• [EXERCISE INSTRUCTIONS]: Please write out, exactly as they appear, the line containing "departamentos da empresa." and every line after it to the end of the records, and nothing more.

Plain-text document sources
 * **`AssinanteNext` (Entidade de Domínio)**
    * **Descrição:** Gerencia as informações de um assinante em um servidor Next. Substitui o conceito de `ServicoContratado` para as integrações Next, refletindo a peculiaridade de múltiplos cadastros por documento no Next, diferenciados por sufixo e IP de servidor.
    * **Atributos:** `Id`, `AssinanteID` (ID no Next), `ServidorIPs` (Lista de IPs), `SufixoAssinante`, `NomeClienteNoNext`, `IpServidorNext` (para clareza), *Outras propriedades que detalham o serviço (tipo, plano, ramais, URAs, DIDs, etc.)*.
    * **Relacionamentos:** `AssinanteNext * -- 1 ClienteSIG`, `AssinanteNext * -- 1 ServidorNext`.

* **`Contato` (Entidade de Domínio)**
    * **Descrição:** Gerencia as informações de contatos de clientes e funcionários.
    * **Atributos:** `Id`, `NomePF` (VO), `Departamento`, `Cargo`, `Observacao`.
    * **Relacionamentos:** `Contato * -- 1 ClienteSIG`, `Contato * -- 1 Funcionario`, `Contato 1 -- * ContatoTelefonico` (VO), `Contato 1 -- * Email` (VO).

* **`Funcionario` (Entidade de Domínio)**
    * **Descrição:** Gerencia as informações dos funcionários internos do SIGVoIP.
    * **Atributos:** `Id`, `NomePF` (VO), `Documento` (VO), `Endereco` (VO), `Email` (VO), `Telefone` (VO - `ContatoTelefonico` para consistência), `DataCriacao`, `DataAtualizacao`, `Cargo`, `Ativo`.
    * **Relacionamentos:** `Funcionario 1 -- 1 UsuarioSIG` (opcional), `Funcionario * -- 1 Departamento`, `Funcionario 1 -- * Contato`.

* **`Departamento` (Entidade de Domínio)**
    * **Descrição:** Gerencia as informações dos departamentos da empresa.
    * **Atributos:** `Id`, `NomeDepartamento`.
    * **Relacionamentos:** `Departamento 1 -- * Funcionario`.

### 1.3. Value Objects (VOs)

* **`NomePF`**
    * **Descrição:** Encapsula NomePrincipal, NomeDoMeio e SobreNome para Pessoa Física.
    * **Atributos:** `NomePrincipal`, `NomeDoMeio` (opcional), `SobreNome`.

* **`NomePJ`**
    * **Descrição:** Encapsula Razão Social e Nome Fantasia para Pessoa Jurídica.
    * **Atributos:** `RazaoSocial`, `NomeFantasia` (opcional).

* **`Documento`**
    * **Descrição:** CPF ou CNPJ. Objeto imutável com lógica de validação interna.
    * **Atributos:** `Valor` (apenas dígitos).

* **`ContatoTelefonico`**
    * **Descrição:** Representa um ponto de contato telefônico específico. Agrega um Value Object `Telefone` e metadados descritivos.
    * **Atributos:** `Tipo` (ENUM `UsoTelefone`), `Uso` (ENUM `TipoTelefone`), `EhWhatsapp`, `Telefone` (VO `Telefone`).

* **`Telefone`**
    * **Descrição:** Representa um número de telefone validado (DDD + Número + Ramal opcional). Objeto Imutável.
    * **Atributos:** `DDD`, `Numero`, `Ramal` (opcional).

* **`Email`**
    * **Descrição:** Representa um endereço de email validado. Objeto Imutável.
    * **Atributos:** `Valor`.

• [SOLUTION TO THE PROBLEM]:
    * **Descrição:** Gerencia as informações dos departamentos da empresa.
    * **Atributos:** `Id`, `NomeDepartamento`.
    * **Relacionamentos:** `Departamento 1 -- * Funcionario`.

### 1.3. Value Objects (VOs)

* **`NomePF`**
    * **Descrição:** Encapsula NomePrincipal, NomeDoMeio e SobreNome para Pessoa Física.
    * **Atributos:** `NomePrincipal`, `NomeDoMeio` (opcional), `SobreNome`.

* **`NomePJ`**
    * **Descrição:** Encapsula Razão Social e Nome Fantasia para Pessoa Jurídica.
    * **Atributos:** `RazaoSocial`, `NomeFantasia` (opcional).

* **`Documento`**
    * **Descrição:** CPF ou CNPJ. Objeto imutável com lógica de validação interna.
    * **Atributos:** `Valor` (apenas dígitos).

* **`ContatoTelefonico`**
    * **Descrição:** Representa um ponto de contato telefônico específico. Agrega um Value Object `Telefone` e metadados descritivos.
    * **Atributos:** `Tipo` (ENUM `UsoTelefone`), `Uso` (ENUM `TipoTelefone`), `EhWhatsapp`, `Telefone` (VO `Telefone`).

* **`Telefone`**
    * **Descrição:** Representa um número de telefone validado (DDD + Número + Ramal opcional). Objeto Imutável.
    * **Atributos:** `DDD`, `Numero`, `Ramal` (opcional).

* **`Email`**
    * **Descrição:** Representa um endereço de email validado. Objeto Imutável.
    * **Atributos:** `Valor`.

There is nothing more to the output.